Children Dyslexia

Reading seems easy and automatic for people who master it without difficulty. However, reading is a complex and challenging task for our brain, so we shouldn’t be surprised that many kids have problems with it.

Some studies suggest about 15% to 20% of the U.S. population has a specific reading disability called dyslexia, which is the major cause of reading failure in school. Dealing with this learning challenge can lead to frustration and self-doubt, especially when it goes undiagnosed for a long time. The good news is that dyslexia can be identified early and kids who have it can be taught to become successful readers.
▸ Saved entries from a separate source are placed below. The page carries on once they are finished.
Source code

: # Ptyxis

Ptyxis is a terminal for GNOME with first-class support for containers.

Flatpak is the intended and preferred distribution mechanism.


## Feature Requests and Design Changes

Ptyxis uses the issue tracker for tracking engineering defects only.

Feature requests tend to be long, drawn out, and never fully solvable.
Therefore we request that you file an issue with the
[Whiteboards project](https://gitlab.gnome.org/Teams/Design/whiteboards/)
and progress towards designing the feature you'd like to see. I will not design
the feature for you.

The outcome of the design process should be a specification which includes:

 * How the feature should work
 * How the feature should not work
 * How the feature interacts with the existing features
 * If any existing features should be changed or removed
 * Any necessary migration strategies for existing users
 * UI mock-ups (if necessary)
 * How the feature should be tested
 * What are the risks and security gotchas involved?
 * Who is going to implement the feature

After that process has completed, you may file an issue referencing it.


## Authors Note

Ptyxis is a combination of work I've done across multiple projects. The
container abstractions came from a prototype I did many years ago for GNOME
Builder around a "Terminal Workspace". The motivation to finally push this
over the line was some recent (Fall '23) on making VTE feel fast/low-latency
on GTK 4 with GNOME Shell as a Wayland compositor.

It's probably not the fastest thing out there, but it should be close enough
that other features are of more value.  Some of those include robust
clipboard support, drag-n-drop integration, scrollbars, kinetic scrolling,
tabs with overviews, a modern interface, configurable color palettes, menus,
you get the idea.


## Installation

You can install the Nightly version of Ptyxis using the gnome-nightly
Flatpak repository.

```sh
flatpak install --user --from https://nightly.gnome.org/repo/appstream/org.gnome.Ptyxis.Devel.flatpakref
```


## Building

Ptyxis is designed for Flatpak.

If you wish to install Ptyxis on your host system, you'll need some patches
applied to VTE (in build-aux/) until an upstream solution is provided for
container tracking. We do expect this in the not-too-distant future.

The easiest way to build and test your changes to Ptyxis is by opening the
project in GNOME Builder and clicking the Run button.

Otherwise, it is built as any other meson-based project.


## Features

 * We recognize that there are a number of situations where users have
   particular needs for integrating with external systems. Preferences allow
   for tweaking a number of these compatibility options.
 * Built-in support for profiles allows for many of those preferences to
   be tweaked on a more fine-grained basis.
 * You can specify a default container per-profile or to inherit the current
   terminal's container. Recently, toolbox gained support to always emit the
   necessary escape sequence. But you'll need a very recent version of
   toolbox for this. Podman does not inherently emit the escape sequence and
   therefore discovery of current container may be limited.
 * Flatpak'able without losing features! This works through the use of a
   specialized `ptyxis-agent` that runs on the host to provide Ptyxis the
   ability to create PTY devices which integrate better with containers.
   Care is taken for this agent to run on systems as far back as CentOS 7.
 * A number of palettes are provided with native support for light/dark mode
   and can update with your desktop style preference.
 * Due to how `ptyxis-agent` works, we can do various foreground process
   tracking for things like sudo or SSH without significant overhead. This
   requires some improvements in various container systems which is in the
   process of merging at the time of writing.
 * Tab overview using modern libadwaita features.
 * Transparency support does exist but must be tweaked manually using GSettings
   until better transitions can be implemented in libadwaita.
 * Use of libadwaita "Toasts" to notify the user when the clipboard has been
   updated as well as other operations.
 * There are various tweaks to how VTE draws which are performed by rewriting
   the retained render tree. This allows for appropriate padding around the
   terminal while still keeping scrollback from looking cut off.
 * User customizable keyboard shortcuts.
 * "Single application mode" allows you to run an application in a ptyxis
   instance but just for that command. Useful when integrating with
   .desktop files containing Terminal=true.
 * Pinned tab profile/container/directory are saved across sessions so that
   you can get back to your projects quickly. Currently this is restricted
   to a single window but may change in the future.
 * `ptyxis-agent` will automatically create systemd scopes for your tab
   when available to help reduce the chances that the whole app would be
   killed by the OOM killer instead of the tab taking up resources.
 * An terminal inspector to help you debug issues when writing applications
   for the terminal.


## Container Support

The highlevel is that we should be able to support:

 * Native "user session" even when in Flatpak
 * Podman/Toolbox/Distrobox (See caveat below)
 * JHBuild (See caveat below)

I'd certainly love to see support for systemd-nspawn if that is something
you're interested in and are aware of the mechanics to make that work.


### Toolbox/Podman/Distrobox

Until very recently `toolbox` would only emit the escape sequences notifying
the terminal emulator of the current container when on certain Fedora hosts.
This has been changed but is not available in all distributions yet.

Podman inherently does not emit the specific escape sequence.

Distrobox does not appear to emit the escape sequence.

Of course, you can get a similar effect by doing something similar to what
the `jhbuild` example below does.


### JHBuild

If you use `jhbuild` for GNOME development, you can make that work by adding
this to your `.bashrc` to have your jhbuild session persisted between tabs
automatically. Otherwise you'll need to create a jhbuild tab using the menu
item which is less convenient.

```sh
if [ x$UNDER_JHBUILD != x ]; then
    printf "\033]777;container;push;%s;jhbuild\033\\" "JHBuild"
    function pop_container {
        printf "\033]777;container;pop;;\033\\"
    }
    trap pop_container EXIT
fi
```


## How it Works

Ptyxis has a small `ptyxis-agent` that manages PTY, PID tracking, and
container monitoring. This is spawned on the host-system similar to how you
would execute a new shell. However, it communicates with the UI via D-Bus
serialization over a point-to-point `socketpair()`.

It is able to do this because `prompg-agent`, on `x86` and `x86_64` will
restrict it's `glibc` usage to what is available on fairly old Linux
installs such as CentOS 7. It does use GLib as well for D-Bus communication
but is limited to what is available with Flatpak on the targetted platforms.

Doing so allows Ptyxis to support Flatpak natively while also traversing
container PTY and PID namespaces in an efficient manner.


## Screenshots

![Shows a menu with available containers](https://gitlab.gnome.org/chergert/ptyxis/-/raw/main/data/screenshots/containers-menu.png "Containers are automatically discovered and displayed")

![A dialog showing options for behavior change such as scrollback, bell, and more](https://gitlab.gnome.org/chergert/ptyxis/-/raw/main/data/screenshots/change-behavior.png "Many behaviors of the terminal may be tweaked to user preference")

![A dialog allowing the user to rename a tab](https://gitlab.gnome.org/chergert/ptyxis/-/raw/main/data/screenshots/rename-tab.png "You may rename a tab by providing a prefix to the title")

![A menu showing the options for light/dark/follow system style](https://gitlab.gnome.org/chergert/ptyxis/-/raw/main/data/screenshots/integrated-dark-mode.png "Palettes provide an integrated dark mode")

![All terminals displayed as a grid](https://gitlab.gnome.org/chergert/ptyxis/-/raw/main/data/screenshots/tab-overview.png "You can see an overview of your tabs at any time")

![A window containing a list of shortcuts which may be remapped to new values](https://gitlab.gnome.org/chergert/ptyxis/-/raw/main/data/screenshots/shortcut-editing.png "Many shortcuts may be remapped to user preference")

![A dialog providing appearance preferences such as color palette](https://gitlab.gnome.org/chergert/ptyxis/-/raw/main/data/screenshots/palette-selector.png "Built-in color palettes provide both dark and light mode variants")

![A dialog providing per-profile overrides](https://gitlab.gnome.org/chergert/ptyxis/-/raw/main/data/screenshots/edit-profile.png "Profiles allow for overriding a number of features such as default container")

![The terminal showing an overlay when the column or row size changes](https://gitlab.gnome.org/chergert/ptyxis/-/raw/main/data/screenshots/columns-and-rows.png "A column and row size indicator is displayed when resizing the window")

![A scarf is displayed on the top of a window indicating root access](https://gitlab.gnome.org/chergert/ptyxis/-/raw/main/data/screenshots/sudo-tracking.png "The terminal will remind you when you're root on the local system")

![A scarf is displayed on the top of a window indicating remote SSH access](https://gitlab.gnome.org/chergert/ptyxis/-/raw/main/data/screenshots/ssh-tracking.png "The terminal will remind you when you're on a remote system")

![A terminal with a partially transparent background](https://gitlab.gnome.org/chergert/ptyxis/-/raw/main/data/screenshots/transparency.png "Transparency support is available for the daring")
Kids with dyslexia, have trouble with phonemic awareness and phonics. Research has shown that dyslexia occurs because of subtle problems in information processing, especially in the language regions of the brain.  For this reason, reading doesn’t become automatic and remains slow and labored. When a child struggles with the beginning steps in reading, comprehension suffers and frustration normally follows.

A common assumption about dyslexia is that letters or words appear reversed; i.e., “was” appears like “saw.”  This type of problem can be a part of dyslexia, but reversals are very common among kids up until first or second grade, not just kids with dyslexia.  The major problem for kids with dyslexia is in phonemic awareness, phonics, and rapid word recognition.  Seek professional help if you have concerns.